О жизни и кошерном патриотизме

Окончание.

Кстати, в течение пятнадцати лет мэром был Игорь Шпектор — один из моих героев, описанных в повести «САГА О СНЕЖНЫХ ЕВРЕЯХ», вошедшей в однотомник «ДЕТИ ШАББАТА». Только в марте текущего года Шпектор ушёл в отставку по возрасту. Трудно поверить, но в советское время почти все ключевые посты в этом городе трудной судьбы занимали евреи, стопроцентные или галахические: генеральный директор объединения и шесть его заместителей (из десяти) были евреи.

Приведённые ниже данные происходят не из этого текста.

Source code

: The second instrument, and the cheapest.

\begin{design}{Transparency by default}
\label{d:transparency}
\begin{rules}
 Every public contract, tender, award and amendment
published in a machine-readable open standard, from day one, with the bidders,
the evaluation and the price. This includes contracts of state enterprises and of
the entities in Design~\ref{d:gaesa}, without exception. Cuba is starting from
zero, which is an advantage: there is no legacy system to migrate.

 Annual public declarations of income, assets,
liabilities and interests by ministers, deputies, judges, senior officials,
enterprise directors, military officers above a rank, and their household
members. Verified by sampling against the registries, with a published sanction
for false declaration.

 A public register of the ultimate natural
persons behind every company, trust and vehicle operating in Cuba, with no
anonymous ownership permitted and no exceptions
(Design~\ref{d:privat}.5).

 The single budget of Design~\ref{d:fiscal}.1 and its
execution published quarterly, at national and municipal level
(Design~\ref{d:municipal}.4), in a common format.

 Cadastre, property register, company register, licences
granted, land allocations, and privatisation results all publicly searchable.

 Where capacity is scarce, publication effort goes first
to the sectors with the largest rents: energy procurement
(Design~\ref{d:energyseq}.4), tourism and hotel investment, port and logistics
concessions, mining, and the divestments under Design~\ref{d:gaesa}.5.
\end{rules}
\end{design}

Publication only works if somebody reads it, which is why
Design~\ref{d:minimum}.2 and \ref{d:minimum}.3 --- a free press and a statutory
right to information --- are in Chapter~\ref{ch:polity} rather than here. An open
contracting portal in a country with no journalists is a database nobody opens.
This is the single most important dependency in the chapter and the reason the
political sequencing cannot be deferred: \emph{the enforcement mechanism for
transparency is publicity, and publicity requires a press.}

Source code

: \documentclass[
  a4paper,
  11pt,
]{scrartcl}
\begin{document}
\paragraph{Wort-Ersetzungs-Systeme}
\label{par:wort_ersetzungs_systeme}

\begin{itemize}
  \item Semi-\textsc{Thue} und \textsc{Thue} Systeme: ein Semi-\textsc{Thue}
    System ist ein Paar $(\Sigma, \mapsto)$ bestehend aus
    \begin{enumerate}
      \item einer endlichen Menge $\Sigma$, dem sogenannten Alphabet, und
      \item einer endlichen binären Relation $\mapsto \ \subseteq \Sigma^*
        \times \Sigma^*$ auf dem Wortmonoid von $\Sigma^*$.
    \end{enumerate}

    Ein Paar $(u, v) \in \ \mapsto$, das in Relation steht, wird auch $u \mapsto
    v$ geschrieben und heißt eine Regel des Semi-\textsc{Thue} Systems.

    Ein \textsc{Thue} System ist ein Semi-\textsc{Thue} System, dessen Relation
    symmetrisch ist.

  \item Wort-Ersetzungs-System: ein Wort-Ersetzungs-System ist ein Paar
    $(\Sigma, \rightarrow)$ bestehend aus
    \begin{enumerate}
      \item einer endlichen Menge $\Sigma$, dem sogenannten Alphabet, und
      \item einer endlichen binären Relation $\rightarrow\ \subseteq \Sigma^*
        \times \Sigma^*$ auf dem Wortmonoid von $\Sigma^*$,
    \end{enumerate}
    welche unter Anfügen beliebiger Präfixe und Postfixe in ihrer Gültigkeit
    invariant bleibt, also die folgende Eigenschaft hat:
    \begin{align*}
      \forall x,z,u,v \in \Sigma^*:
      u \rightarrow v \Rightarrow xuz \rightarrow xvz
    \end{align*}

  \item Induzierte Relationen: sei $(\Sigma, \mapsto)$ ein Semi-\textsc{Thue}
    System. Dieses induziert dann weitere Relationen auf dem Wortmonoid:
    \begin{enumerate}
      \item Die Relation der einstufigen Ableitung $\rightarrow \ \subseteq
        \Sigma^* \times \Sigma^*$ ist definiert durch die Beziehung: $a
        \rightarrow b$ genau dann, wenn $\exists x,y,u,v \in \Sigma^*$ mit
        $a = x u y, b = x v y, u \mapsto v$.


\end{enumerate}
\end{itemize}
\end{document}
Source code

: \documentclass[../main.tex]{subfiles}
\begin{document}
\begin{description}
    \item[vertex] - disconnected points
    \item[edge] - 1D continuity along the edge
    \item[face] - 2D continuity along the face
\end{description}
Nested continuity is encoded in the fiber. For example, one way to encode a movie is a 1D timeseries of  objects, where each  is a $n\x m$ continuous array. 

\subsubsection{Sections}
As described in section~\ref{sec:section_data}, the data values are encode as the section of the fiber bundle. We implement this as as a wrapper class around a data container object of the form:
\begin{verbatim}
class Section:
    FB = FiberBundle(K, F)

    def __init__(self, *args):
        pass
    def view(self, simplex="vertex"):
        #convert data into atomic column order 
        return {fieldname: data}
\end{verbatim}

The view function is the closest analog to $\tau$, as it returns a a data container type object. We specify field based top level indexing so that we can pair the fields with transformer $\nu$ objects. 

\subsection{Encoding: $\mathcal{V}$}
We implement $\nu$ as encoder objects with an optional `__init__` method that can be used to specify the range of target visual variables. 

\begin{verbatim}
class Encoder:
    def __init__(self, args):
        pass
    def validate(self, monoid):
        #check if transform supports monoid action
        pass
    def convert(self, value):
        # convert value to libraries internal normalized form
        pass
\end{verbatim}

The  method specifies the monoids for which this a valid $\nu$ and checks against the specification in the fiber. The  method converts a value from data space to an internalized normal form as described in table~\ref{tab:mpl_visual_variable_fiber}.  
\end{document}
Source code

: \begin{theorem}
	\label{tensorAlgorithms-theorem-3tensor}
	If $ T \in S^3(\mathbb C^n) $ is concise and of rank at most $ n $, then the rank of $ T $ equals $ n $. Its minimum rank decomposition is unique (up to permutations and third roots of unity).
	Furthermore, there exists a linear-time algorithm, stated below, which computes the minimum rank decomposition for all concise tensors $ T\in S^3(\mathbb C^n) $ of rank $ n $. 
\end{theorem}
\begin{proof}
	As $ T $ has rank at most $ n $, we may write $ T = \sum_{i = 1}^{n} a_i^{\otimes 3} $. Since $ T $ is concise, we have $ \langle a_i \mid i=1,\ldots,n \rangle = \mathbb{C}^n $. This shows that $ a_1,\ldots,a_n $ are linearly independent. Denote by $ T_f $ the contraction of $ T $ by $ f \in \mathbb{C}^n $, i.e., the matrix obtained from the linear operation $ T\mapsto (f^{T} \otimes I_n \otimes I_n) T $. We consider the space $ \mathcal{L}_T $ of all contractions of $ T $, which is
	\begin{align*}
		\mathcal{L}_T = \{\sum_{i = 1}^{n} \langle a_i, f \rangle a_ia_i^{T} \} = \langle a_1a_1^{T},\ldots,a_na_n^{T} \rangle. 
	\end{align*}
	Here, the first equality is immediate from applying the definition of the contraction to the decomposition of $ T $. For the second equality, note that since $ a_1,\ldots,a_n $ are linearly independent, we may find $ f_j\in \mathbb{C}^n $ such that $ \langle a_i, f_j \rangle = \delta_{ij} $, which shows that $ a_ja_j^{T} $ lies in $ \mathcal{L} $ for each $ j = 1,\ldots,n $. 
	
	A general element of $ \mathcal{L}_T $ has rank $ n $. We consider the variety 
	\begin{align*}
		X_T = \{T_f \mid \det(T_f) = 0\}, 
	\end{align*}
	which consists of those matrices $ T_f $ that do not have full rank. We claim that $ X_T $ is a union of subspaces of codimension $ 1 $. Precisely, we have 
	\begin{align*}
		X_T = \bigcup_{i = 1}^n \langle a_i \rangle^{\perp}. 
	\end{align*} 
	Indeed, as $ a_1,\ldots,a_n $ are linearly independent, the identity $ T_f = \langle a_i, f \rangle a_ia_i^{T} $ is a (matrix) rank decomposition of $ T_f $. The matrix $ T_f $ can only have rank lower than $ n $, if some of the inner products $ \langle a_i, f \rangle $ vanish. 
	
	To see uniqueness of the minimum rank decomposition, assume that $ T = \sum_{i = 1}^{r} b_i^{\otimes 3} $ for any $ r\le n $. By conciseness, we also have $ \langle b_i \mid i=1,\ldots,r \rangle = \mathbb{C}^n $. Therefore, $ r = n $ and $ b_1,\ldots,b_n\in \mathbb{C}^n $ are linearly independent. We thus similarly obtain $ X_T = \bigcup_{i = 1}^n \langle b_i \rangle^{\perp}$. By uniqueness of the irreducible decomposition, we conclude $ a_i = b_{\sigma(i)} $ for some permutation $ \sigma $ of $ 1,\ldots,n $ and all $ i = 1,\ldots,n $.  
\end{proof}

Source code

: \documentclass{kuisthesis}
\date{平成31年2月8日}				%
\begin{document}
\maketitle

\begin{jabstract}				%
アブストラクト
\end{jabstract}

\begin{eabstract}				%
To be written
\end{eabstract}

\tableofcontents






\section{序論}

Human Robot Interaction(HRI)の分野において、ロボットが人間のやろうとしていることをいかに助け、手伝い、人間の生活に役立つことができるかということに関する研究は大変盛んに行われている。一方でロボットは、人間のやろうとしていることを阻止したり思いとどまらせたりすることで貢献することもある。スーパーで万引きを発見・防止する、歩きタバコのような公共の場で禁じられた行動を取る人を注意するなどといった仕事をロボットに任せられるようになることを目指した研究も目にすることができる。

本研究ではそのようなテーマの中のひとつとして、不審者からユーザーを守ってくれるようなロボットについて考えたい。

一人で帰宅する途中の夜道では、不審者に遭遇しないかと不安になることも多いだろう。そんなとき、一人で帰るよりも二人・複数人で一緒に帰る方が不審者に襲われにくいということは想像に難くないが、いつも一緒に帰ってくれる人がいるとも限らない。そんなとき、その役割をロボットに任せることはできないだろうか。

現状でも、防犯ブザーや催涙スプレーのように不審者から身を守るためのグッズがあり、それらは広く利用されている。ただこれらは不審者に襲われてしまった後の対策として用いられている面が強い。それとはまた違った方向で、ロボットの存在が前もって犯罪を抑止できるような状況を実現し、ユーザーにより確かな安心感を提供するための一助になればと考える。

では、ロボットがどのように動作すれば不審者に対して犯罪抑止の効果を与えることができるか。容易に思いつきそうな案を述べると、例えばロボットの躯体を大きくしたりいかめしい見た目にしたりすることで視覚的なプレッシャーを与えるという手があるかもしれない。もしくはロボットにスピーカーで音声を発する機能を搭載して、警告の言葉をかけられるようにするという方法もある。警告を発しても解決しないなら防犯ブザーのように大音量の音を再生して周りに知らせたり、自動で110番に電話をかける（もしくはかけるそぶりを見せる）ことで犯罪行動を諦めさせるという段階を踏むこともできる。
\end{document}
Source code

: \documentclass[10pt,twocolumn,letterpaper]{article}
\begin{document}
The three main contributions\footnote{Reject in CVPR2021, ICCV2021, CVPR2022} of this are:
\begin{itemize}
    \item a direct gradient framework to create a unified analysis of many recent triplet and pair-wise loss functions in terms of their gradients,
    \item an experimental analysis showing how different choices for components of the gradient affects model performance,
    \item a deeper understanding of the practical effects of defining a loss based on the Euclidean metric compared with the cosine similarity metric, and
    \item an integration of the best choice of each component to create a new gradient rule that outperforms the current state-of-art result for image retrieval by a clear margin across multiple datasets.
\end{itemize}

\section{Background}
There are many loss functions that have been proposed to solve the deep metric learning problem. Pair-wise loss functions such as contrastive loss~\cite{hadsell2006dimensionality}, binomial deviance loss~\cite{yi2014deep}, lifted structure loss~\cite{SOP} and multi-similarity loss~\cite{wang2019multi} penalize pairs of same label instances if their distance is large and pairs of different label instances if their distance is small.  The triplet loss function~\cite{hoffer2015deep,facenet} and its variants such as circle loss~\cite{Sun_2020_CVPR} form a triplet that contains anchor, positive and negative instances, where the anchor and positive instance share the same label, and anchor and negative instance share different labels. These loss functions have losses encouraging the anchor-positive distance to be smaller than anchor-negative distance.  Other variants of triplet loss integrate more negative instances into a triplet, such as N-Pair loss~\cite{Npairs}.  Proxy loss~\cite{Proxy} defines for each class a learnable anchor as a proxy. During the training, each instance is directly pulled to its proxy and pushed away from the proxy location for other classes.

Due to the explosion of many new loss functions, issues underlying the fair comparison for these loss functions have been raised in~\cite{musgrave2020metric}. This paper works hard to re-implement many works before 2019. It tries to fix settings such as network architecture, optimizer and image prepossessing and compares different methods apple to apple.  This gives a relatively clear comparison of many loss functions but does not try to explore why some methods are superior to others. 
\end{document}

Вплоть до заведующего идеологическим отделом горкома партии (два месяца назад Иосиф Луховицкий умер в Америке).

За четверть века непростого труда в Заполярье я обошел пешком и на лыжах, изъездил на оленьих и собачьих упряжках, тракторах и вездеходах, проплавал на лодках, теплоходах и ледоколах, облетал на вертолётах и самолётах ледовой разведки десятки тысяч километров по тайге и тундре. Несколько раз находился на волоске от гибели: падал с вертолётом, проваливался под лёд в тракторе, подвергался нападению зверей…

В течение северной эпопеи издал более двадцати книг, в том числе четыре поэтических сборника. Опубликовал немалое количество газетно-журнальных статей и очерков, частично объединенных в книги «Выше Полярного Круга», «От сентября до сентября», «Предисловие к драме», «Архангелы в белом», «Люди, которых я помню», «Последние дни бабьего лета» и другие, вышедшие в разных советских издательствах.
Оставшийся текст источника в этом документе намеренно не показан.